• Goal of the exercise:
Your response should reproduce every line of the entries that contains the word "cuando".

•••••

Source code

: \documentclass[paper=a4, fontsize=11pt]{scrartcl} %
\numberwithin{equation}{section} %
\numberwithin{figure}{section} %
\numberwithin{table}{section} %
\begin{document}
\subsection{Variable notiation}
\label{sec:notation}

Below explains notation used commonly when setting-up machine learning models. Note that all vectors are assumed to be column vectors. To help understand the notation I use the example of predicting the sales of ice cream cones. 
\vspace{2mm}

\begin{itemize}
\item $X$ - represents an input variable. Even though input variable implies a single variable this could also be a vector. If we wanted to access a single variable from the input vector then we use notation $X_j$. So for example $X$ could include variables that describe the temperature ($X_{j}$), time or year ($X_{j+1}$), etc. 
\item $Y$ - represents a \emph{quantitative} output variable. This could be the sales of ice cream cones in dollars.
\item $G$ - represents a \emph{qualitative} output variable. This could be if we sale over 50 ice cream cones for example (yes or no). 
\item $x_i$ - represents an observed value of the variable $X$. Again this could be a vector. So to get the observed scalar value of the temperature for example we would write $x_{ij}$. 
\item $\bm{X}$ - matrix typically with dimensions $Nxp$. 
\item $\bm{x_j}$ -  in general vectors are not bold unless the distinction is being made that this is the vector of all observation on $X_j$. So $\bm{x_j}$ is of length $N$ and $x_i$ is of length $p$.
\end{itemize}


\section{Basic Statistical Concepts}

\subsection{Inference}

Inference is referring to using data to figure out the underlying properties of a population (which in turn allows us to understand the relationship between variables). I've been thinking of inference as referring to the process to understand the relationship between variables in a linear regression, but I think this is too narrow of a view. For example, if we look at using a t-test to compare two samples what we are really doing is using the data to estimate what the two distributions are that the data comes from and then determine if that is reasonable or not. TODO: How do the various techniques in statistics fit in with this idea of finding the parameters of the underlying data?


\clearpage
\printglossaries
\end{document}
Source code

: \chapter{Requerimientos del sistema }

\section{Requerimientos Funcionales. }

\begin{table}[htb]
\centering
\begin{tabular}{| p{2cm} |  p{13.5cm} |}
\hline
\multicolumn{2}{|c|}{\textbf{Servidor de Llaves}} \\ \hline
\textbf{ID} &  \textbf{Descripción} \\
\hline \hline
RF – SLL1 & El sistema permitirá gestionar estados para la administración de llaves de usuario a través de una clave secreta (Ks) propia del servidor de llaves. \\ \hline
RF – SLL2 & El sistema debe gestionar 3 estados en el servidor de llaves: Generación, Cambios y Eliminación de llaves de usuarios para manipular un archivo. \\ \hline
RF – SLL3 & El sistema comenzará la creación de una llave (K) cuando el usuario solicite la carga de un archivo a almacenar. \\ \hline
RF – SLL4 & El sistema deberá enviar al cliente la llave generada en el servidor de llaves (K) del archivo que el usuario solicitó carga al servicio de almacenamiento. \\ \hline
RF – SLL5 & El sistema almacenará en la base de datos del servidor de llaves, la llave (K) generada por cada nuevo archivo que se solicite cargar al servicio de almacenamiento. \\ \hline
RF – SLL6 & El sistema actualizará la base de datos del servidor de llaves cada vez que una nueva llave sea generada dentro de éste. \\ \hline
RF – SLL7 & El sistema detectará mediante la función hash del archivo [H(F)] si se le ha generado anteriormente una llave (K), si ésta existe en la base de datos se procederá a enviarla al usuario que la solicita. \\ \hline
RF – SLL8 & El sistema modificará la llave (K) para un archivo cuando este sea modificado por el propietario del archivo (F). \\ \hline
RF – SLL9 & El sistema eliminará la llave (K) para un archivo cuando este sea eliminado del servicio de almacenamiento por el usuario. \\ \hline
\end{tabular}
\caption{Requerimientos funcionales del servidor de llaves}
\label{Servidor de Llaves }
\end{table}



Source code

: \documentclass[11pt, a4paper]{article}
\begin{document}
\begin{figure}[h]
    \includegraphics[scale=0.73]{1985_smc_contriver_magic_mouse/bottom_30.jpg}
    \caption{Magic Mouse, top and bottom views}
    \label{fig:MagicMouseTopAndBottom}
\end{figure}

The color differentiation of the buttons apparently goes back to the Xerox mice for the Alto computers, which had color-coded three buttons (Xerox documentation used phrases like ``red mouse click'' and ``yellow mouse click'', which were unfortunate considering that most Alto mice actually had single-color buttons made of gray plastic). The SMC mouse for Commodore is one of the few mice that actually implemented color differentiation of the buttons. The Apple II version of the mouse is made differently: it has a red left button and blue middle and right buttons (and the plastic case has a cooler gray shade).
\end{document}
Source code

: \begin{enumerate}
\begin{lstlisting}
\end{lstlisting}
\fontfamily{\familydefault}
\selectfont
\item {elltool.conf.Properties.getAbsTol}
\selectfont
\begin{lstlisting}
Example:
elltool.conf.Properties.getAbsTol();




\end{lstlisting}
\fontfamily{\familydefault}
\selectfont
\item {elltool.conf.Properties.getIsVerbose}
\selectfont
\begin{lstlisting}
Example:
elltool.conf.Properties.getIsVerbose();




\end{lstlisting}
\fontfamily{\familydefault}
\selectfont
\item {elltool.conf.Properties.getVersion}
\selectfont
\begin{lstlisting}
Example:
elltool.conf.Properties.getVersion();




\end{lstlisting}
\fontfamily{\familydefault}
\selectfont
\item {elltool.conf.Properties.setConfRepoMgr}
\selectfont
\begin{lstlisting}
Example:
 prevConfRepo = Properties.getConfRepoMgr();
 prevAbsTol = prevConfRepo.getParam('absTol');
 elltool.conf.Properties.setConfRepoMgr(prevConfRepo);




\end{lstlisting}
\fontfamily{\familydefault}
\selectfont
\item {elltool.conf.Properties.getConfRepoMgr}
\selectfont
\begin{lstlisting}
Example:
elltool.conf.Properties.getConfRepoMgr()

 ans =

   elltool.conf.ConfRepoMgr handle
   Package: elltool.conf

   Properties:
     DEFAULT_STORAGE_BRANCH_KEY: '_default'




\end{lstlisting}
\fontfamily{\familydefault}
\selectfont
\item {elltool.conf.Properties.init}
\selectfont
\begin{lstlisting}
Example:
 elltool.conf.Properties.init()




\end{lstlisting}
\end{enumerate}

•••••

• Response to this task:
RF – SLL3 & El sistema comenzará la creación de una llave (K) cuando el usuario solicite la carga de un archivo a almacenar. \\ \hline
RF – SLL8 & El sistema modificará la llave (K) para un archivo cuando este sea modificado por el propietario del archivo (F). \\ \hline
RF – SLL9 & El sistema eliminará la llave (K) para un archivo cuando este sea eliminado del servicio de almacenamiento por el usuario. \\ \hline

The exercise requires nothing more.